What is one’s response to this claim (that you are making) supposed to be?

I cannot truly know whether you have had this total insight that K talked about, because a) I cannot see into your mind to see for myself what is going on there; and b) because (not having had total insight myself) I have nothing to measure it by.

However, according to my gut intuition, my ‘heart of hearts’ (as it were), I honestly don’t believe you have had total insight. I am not trying to offend you by saying this; it is just my honest feeling about the person you present yourself as being on this forum (which is all I have access to). So I cannot accept your own self-opinion with regard to these claims, even though you seem to insist on it.

After making this statement you then proceed to say that the dialogue taking place on this thread (in relation to K’s suggestion that “the other shore may be this shore”) is a waste of time, because it is only thought.

Ok. Maybe all threads on Kinfonet are a waste of time, because everyone here - including yourself - is using thought and language as part of inquiry. I’m not sure where this leads us? What you have written can be interpreted as meaning that you want your own words and thoughts - about thought - to be accepted without discussion, without question, because you are speaking from total insight. Is this what you are saying? If you are not saying this, then what is wrong with having a dialogue about something that K has said? (remembering that this particular thread is not specifically about the nature of thought, but about the nature of this shore, and how we understand that).

Douglas, I honestly don’t know what we are discussing here. I apologise for not being around yesterday due to work commitments, and this may be the reason why I cannot grasp what you are talking about.

The thread - for me - is about the nature of “this shore”. I understand “this shore” to mean ‘what is’, literally whatever is. And that whatever is actually happening now, in this instant, has no opposite, no ‘what should be’, no goal or standard or measure, except what is projected by thought.

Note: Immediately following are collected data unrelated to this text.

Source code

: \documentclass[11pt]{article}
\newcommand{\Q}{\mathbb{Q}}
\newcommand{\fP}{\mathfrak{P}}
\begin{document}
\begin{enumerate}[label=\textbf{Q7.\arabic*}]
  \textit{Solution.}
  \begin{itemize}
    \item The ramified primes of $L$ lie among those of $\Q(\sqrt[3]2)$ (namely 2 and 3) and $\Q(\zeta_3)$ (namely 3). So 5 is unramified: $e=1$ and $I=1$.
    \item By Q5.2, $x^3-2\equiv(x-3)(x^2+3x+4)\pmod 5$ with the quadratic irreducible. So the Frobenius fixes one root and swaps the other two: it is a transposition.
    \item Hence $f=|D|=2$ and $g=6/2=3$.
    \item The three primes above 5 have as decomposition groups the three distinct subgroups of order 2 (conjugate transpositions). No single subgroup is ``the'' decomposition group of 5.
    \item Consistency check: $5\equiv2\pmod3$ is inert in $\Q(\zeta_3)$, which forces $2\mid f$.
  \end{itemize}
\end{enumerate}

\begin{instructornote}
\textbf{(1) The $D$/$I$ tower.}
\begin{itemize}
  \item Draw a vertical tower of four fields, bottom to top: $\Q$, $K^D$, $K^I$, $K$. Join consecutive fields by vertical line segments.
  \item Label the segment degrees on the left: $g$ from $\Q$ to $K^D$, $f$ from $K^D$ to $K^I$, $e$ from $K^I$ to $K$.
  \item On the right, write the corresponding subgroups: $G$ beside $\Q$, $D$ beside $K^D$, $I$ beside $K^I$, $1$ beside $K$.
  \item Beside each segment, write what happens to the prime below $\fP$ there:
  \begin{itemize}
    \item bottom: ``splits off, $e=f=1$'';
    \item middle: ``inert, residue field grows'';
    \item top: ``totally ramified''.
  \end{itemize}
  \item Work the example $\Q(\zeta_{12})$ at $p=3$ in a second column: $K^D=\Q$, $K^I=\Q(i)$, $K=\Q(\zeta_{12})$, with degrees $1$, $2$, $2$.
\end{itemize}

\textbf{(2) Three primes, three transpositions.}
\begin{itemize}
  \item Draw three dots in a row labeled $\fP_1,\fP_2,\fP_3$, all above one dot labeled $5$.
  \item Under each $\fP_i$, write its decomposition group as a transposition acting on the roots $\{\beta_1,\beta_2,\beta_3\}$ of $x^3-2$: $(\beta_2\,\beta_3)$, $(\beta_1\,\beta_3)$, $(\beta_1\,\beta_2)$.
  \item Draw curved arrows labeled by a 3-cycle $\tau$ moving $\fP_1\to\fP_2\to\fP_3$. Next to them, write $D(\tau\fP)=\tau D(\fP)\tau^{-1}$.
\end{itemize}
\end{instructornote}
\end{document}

Are you objecting to this? or saying the same thing in different words? or discussing something completely different?

E.g. when you say

is it “this shore” talking, or the “other shore”?

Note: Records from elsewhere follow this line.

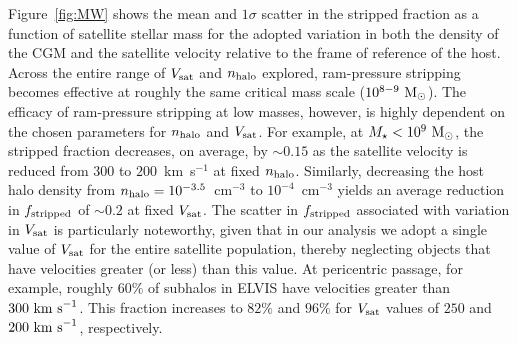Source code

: \documentclass[usenatbib]{mn2e}
\newcommand{\mstar}{{M}_{\star}}
\newcommand{\msun}{{\rm M}_{\odot}}
\begin{document}
Figure~\ref{fig:MW} shows the mean and $1\sigma$ scatter in the
stripped fraction as a function of satellite stellar mass for the
adopted variation in both the density of the CGM and the satellite
velocity relative to the frame of reference of the host.
%
Across the entire range of $V_{\rm sat}$ and $n_{\rm halo}$ explored,
ram-pressure stripping becomes effective at roughly the same critical
mass scale ($10^{8-9}~\msun$).
%
The efficacy of ram-pressure stripping at low masses, however, is
highly dependent on the chosen parameters for $n_{\rm halo}$ and
$V_{\rm sat}$.
%
For example, at $\mstar < 10^{9}~\msun$, the stripped fraction
decreases, on average, by $\sim0.15$ as the satellite velocity is
reduced from $300$ to $200$~km~s$^{-1}$ at fixed $n_{\rm halo}$.
%
Similarly, decreasing the host halo density from $n_{\rm halo} =
10^{-3.5}$~cm$^{-3}$ to $10^{-4}$~cm$^{-3}$ yields an average
reduction in $f_{\rm stripped}$ of $\sim0.2$ at fixed $V_{\rm sat}$.
%
The scatter in $f_{\rm stripped}$ associated with variation in $V_{\rm
  sat}$ is particularly noteworthy, given that in our analysis we
adopt a single value of $V_{\rm sat}$ for the entire satellite
population, thereby neglecting objects that have velocities greater
(or less) than this value. 
%
At pericentric passage, for example, roughly $60\%$ of subhalos in
ELVIS have velocities greater than $300~{\rm km~s}^{-1}$. This
fraction increases to $82\%$ and $96\%$ for $V_{\rm sat}$ values of
$250$ and $200~{\rm km~s}^{-1}$, respectively.


\end{document}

We have agreed that this shore (our current experience) is all there is (the other shore is always merely imagined) - however, my experience is that “insight into fear, ends fear” so, I am agreeing with that. That freedom from the known starts from that insight.

I suppose I am wondering whether observation of what is, is possible without that insight. I suppose I am wondering how one arrives at that insight (that suffering is a relation with the demons of our own making).


While people are quite aware of physical suffering, the truth is that most people will deny that they are suffering psychologically, especially when caught in the grips of ambition (becoming), greed, violence, anger, fear, sadness, loneliness, dependence, belief, theorizing, etc…, mainly because they are unaware of the conditioning…

Not quite. I understand K to be saying that this shore is all there is, period (not merely “currently”). The other shore - according to K - is this shore. So this shore is all we need to give attention to.

Ok. So you have ended fear, or ended suffering. If that is so, then that is part of this shore. However, one can still ask if this ‘ending’ (of fear, of suffering) is complete or merely partial, right?

One suffers and sees what it does. In observing it, investigating it, opening it up, in the very unrolling of it you have a certain insight. That is all we are saying. That insight may be partial. Therefore, one has to be aware that it is partial. Its action is partial and it may appear complete, so watch it (Ojai, 24th March, 1977).

If the insight is not partial, but total, then there is no longer any fear, any suffering (psychologically).